Are the complements of homeomorphic compact connected subsets homeomorphic?

[AKG]

Let A and B be compact connected subsets of the plane, homeomorphic to one another. Are their complements homeomorphic?

I think they are. If A and B are empty, there's nothing to prove. Otherwise, let C denote the complement of A, let D denote the complement of B. We look at the connected components of C and D. Each will have one unbounded component with one hole in it. The unbounded component of C should be homeomorphic to the unbounded component of D. The rest of the components of C are bounded and, I believe, contractible and/or simply connected (are the two equivalent in the plane?). I want to argue that since A and B are homeomorphic, C and D have an equal number of these bounded components. I also want to argue that any two bounded, open, connected, contractible and/or simply connected subsets of the plane are homeomorphic.
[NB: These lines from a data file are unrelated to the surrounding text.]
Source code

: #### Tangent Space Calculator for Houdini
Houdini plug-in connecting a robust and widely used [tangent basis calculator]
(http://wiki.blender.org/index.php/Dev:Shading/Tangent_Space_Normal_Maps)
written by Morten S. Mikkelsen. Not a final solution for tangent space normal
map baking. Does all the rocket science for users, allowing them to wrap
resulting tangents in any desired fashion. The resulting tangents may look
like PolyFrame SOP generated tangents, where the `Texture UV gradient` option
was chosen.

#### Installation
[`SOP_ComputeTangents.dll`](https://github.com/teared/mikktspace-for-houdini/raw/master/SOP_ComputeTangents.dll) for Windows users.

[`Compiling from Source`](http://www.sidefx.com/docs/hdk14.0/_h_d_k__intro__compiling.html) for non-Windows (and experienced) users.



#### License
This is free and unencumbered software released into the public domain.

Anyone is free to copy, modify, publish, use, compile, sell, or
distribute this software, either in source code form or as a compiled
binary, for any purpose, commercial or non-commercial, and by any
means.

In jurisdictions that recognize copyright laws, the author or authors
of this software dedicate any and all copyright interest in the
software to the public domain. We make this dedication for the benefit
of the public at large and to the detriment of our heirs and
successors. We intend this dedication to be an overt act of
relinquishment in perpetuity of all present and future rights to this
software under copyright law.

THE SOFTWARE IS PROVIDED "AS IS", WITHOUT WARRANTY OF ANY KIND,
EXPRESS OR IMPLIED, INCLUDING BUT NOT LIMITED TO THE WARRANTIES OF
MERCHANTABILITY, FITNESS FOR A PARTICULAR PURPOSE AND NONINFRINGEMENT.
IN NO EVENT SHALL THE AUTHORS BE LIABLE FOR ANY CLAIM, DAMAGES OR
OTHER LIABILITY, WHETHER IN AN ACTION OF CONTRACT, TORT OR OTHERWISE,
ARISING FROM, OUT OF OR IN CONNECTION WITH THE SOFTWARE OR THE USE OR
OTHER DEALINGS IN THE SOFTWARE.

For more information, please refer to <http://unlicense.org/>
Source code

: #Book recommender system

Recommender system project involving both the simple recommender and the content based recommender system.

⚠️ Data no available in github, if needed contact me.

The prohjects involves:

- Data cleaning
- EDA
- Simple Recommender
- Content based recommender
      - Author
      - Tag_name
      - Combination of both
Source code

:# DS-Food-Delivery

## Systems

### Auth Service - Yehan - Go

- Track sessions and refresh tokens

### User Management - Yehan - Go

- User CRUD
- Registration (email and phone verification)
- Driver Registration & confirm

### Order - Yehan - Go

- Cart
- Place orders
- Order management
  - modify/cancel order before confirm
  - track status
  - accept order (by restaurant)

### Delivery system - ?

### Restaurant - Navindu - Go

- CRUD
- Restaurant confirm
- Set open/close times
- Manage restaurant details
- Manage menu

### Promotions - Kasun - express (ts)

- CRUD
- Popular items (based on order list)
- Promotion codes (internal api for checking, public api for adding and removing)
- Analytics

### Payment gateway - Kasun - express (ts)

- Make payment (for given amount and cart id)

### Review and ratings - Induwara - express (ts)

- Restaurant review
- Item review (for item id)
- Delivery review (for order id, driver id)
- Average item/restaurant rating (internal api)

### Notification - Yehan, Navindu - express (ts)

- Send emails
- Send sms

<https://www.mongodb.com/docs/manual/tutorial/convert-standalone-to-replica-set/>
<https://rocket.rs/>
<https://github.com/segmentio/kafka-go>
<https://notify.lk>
Actually, it might even be that any two open contractible subsets of the plane are homeomorphic. If this is so, then in technical terms, I believe we can find a bijection f from the collection of connected components of C to the collection of connected components of D such that X is homeomorphic to f(X). Since each X is open, I would like to argue that this induces a homeomorphism from all of C to all of D.

Is the above good?

 

[Hurkyl]

Is this a homework question, or something you want to use to prove a homework question?

 

[AKG]

Neither...

 

[matt grime]

Then why is it in the homework section?

 

[AKG]

Oops, force of habit I guess. It should be moved, but it doesn't matter to me.

 

[StatusX]

I believe this theorem is true, although it does not generalize to R³, with alexander's horned sphere as a counterexample. Your argument isn't quite rigorous, and it will take some work for it to handle pathological examples similar to the horned sphere that may arise in 2D.

 

[Palindrom]

Any two open, simply connected subsets of the plane are homeomorphic. We know that thanks to the Riemann mapping theorem in complex analysis.

 

[AKG]

It seems the hard part to prove is the following:

Suppose A and B are connected compacts in the plane, homeomorphic to one another. If A^C has a connected component that is simply connected, so does B^C.

It seems obvious, but how would one go about proving it?